Assigned task:
Scan the records below for the line with "The best way for" and the line with "- [Home Camp](https://www.homecamp-ios.ca)". Repeat those two lines and every line between them exactly, and nothing else.

Study material:

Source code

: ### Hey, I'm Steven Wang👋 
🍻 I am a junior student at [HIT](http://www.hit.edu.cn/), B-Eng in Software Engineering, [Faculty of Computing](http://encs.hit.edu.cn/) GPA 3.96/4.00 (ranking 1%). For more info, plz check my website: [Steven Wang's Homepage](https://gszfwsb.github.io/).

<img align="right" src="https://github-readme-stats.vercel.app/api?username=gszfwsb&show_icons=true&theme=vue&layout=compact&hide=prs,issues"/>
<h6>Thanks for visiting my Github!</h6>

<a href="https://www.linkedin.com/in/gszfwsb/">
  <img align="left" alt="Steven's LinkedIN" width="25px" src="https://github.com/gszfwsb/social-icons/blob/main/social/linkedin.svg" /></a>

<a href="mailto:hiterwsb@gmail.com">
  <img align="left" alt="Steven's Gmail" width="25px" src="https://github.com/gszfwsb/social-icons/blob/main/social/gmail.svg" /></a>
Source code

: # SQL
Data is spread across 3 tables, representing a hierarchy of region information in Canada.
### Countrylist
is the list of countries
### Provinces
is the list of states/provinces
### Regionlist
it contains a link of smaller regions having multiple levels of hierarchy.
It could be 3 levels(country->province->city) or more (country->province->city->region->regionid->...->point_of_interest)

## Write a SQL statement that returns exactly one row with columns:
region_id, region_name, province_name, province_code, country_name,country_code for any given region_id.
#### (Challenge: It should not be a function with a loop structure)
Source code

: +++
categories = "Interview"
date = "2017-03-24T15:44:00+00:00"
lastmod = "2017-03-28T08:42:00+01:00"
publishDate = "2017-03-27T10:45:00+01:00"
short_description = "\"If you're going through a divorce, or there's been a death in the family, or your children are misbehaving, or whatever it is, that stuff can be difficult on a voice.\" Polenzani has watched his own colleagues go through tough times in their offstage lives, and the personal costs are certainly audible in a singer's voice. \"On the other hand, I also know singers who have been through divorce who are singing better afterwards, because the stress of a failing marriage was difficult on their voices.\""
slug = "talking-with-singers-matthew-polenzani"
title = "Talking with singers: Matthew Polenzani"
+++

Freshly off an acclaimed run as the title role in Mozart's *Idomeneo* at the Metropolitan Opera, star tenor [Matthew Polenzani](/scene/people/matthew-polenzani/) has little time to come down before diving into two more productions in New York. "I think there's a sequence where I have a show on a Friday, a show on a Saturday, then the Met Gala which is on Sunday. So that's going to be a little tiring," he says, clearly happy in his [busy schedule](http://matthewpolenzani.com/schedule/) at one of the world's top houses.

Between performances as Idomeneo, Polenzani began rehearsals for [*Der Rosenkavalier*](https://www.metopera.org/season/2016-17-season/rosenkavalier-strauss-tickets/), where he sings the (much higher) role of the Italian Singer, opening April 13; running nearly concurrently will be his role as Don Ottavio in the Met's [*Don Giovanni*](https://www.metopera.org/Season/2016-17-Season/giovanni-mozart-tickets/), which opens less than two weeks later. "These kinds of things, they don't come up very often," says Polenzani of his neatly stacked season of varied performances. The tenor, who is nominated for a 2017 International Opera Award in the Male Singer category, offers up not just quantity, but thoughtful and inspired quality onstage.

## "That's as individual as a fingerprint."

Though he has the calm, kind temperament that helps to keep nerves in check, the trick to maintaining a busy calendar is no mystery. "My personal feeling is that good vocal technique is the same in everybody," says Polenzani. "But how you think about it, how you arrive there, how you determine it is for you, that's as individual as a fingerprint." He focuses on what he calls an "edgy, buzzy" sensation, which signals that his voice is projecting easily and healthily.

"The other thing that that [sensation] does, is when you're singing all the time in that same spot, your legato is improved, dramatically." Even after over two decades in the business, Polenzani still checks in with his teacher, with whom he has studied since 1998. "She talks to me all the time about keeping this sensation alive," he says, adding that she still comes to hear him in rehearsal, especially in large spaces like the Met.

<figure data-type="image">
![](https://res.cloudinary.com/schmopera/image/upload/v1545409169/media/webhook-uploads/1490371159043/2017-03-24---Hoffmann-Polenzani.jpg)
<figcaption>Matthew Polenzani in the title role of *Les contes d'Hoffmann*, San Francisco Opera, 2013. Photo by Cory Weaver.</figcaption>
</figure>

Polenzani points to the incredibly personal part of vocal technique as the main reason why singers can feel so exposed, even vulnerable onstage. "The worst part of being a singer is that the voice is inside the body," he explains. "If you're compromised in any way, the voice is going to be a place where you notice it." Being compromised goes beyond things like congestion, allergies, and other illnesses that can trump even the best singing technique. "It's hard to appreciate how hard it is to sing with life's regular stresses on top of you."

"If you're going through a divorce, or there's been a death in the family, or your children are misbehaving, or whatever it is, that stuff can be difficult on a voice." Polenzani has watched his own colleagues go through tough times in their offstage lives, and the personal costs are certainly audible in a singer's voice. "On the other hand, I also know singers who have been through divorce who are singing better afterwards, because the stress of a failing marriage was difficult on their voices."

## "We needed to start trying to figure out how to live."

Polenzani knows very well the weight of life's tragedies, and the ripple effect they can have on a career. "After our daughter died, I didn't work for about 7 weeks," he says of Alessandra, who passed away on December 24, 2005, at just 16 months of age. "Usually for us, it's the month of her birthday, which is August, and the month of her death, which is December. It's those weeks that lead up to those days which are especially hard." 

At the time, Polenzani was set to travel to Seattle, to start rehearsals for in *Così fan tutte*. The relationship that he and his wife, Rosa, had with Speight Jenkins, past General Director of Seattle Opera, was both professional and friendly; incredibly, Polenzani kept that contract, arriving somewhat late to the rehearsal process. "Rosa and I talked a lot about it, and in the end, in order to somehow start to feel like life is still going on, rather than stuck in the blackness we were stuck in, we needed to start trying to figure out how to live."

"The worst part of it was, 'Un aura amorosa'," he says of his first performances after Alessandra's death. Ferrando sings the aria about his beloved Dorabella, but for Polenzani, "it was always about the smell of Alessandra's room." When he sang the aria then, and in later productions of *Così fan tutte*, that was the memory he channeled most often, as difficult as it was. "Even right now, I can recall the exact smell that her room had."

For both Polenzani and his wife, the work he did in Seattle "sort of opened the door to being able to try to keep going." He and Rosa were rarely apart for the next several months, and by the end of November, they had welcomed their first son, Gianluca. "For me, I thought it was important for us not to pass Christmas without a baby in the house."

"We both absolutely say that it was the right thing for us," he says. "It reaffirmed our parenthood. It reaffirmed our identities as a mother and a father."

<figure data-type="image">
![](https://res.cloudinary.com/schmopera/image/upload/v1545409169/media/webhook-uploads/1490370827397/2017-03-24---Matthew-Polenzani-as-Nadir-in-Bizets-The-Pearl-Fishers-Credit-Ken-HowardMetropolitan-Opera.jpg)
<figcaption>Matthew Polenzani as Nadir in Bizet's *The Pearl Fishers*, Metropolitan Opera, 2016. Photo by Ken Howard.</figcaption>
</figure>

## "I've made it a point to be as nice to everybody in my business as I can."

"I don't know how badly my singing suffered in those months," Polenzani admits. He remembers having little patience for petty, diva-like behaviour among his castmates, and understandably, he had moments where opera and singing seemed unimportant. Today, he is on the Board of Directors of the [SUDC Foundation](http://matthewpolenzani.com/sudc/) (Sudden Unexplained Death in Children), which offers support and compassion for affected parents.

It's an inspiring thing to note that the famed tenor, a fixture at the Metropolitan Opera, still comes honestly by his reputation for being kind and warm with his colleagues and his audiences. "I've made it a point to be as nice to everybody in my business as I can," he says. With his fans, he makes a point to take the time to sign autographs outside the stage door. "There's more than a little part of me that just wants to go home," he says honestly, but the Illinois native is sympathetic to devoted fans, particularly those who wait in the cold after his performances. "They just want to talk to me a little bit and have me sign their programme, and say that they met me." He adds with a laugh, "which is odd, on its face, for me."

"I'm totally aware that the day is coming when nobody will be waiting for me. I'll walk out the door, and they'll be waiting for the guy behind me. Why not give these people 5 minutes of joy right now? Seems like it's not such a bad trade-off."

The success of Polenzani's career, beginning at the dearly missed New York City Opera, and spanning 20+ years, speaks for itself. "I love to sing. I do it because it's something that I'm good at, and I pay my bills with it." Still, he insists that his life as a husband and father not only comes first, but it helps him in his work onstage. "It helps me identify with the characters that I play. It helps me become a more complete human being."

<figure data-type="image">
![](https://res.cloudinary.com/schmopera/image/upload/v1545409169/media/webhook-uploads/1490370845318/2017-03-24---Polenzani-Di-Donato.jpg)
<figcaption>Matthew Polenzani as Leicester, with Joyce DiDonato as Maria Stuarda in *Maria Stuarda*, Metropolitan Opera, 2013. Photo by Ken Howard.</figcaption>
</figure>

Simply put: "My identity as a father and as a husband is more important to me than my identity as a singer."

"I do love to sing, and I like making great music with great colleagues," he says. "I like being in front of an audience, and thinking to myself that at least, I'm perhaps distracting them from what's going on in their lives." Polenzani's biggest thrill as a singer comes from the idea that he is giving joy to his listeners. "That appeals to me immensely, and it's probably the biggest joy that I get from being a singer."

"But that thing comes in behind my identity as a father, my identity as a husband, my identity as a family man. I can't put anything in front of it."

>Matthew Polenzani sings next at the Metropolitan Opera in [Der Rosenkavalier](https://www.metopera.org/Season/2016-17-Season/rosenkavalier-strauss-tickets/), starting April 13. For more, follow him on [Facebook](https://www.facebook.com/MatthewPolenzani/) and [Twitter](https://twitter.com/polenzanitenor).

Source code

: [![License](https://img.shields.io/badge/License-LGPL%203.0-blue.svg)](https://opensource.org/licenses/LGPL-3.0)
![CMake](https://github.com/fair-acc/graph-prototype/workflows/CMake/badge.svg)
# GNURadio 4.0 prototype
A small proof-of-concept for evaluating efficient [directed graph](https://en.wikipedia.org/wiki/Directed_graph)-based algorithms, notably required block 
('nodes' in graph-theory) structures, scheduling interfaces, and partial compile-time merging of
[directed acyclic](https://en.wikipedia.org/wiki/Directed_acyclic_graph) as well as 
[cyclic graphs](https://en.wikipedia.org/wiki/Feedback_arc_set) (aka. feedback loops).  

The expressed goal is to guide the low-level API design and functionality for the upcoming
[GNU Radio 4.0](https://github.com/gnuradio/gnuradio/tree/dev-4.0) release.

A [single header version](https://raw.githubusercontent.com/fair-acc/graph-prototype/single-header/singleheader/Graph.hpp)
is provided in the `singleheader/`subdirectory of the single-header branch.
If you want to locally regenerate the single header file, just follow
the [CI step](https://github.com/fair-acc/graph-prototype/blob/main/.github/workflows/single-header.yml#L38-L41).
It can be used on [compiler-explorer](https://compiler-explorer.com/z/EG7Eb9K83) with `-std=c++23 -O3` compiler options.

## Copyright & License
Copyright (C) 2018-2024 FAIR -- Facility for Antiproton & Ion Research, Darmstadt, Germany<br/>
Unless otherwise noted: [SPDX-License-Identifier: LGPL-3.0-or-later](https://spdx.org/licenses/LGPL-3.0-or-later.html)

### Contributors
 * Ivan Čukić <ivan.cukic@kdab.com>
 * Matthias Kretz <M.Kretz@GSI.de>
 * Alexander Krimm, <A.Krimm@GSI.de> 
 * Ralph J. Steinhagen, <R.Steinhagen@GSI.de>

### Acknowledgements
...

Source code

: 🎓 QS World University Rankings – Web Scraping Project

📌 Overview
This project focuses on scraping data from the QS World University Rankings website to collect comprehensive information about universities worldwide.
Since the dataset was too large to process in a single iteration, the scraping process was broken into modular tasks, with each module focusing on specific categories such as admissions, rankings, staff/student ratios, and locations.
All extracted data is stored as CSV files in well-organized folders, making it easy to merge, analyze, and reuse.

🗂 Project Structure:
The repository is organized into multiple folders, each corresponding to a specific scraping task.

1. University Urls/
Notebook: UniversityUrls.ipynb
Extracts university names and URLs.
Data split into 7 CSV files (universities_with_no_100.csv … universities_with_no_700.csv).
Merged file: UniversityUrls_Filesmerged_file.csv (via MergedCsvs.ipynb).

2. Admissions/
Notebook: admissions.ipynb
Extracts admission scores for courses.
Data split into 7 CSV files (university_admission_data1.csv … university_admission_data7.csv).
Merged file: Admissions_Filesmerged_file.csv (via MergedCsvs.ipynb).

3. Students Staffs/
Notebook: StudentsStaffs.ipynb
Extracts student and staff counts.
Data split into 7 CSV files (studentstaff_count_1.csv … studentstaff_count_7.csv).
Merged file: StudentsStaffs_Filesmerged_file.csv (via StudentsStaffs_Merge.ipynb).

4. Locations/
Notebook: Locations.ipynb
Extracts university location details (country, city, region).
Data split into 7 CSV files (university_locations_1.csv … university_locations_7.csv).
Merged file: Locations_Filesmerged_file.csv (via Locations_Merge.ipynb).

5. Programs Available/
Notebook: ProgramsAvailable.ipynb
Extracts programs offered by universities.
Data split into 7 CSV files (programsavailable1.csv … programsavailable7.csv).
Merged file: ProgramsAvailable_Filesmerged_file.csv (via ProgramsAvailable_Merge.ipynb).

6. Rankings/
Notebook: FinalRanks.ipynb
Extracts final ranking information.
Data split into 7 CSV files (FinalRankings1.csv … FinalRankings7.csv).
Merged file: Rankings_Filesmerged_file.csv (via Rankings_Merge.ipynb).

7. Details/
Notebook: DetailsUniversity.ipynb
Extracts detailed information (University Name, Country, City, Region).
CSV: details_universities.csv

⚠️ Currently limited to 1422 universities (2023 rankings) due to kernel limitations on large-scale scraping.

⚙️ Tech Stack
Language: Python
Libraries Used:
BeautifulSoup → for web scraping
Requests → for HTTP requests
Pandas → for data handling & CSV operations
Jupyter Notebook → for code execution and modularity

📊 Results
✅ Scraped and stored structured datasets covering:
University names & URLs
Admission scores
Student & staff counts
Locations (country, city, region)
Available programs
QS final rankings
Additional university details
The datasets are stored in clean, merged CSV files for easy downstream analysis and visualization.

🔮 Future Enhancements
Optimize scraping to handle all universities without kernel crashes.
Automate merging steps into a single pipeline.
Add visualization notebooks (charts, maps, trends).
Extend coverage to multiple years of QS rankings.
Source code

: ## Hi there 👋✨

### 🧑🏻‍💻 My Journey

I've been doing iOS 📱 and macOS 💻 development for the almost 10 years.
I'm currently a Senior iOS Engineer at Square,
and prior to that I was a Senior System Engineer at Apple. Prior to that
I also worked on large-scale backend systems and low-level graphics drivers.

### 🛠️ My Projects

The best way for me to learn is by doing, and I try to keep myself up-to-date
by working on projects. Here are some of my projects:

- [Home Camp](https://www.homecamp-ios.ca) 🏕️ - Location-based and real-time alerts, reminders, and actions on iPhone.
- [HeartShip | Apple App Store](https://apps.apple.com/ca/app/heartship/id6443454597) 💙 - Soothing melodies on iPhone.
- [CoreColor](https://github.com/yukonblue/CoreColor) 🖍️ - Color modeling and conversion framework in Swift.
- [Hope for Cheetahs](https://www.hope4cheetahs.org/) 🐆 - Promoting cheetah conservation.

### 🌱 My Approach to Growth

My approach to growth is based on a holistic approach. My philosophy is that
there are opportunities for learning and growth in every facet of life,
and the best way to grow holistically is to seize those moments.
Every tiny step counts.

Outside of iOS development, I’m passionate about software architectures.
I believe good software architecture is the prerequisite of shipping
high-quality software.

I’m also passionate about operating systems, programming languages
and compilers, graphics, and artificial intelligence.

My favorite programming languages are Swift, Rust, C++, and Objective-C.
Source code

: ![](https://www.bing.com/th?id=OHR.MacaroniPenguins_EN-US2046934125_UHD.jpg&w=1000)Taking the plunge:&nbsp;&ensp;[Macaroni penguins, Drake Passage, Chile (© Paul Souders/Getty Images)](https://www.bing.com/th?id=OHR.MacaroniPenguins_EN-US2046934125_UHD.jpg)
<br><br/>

Expected answer:
The best way for me to learn is by doing, and I try to keep myself up-to-date
by working on projects. Here are some of my projects:

- [Home Camp](https://www.homecamp-ios.ca) 🏕️ - Location-based and real-time alerts, reminders, and actions on iPhone.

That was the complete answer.